## What to do
Starting with the line that has "TODO | 我这边为什么会看到马赛克。。。 |", retype each line down to the end of the entries below, without leaving any out or adding any.

## Record set
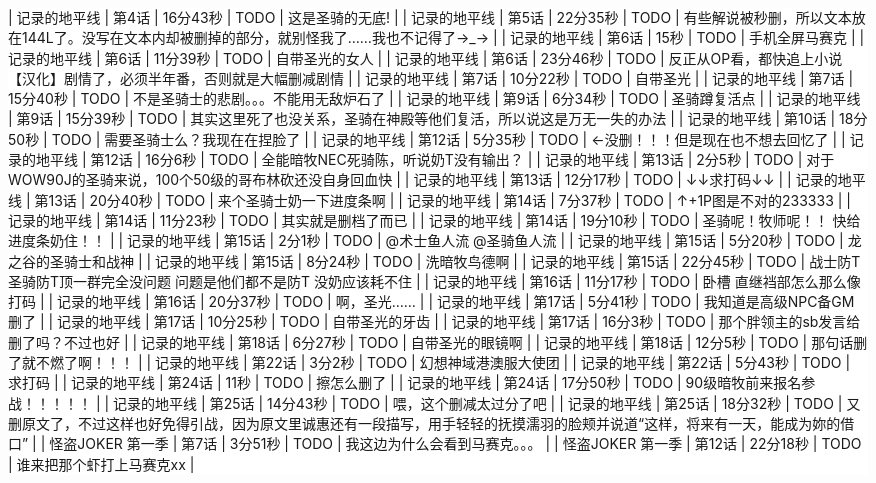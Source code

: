 | 记录的地平线 | 第4话 | 16分43秒 | TODO | 这是圣骑的无底! |
| 记录的地平线 | 第5话 | 22分35秒 | TODO | 有些解说被秒删，所以文本放在144L了。没写在文本内却被删掉的部分，就别怪我了……我也不记得了→_→ |
| 记录的地平线 | 第6话 | 15秒 | TODO | 手机全屏马赛克 |
| 记录的地平线 | 第6话 | 11分39秒 | TODO | 自带圣光的女人 |
| 记录的地平线 | 第6话 | 23分46秒 | TODO | 反正从OP看，都快追上小说【汉化】剧情了，必须半年番，否则就是大幅删减剧情 |
| 记录的地平线 | 第7话 | 10分22秒 | TODO | 自带圣光 |
| 记录的地平线 | 第7话 | 15分40秒 | TODO | 不是圣骑士的悲剧。。。不能用无敌炉石了 |
| 记录的地平线 | 第9话 | 6分34秒 | TODO | 圣骑蹲复活点 |
| 记录的地平线 | 第9话 | 15分39秒 | TODO | 其实这里死了也没关系，圣骑在神殿等他们复活，所以说这是万无一失的办法 |
| 记录的地平线 | 第10话 | 18分50秒 | TODO | 需要圣骑士么？我现在在捏脸了 |
| 记录的地平线 | 第12话 | 5分35秒 | TODO | ←没删！！！但是现在也不想去回忆了 |
| 记录的地平线 | 第12话 | 16分6秒 | TODO | 全能暗牧NEC死骑陈，听说奶T没有输出？ |
| 记录的地平线 | 第13话 | 2分5秒 | TODO | 对于WOW90J的圣骑来说，100个50级的哥布林砍还没自身回血快 |
| 记录的地平线 | 第13话 | 12分17秒 | TODO | ↓↓求打码↓↓ |
| 记录的地平线 | 第13话 | 20分40秒 | TODO | 来个圣骑士奶一下进度条啊 |
| 记录的地平线 | 第14话 | 7分37秒 | TODO | ↑+1P图是不对的233333 |
| 记录的地平线 | 第14话 | 11分23秒 | TODO | 其实就是删档了而已 |
| 记录的地平线 | 第14话 | 19分10秒 | TODO | 圣骑呢！牧师呢！！ 快给进度条奶住！！ |
| 记录的地平线 | 第15话 | 2分1秒 | TODO | @术士鱼人流 @圣骑鱼人流  |
| 记录的地平线 | 第15话 | 5分20秒 | TODO | 龙之谷的圣骑士和战神 |
| 记录的地平线 | 第15话 | 8分24秒 | TODO | 洗暗牧鸟德啊 |
| 记录的地平线 | 第15话 | 22分45秒 | TODO | 战士防T圣骑防T顶一群完全没问题 问题是他们都不是防T 没奶应该耗不住 |
| 记录的地平线 | 第16话 | 11分17秒 | TODO | 卧槽  直继裆部怎么那么像打码 |
| 记录的地平线 | 第16话 | 20分37秒 | TODO | 啊，圣光…… |
| 记录的地平线 | 第17话 | 5分41秒 | TODO | 我知道是高级NPC备GM删了 |
| 记录的地平线 | 第17话 | 10分25秒 | TODO | 自带圣光的牙齿 |
| 记录的地平线 | 第17话 | 16分3秒 | TODO | 那个胖领主的sb发言给删了吗？不过也好 |
| 记录的地平线 | 第18话 | 6分27秒 | TODO | 自带圣光的眼镜啊 |
| 记录的地平线 | 第18话 | 12分5秒 | TODO | 那句话删了就不燃了啊！！！ |
| 记录的地平线 | 第22话 | 3分2秒 | TODO | 幻想神域港澳服大使团 |
| 记录的地平线 | 第22话 | 5分43秒 | TODO | 求打码 |
| 记录的地平线 | 第24话 | 11秒 | TODO | 擦怎么删了 |
| 记录的地平线 | 第24话 | 17分50秒 | TODO | 90级暗牧前来报名参战！！！！！ |
| 记录的地平线 | 第25话 | 14分43秒 | TODO | 喂，这个删减太过分了吧 |
| 记录的地平线 | 第25话 | 18分32秒 | TODO | 又删原文了，不过这样也好免得引战，因为原文里诚惠还有一段描写，用手轻轻的抚摸濡羽的脸颊并说道“这样，将来有一天，能成为妳的借口” |
| 怪盗JOKER 第一季 | 第7话 | 3分51秒 | TODO | 我这边为什么会看到马赛克。。。 |
| 怪盗JOKER 第一季 | 第12话 | 22分18秒 | TODO | 谁来把那个虾打上马赛克xx |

## Exercise result
| 怪盗JOKER 第一季 | 第7话 | 3分51秒 | TODO | 我这边为什么会看到马赛克。。。 |
| 怪盗JOKER 第一季 | 第12话 | 22分18秒 | TODO | 谁来把那个虾打上马赛克xx |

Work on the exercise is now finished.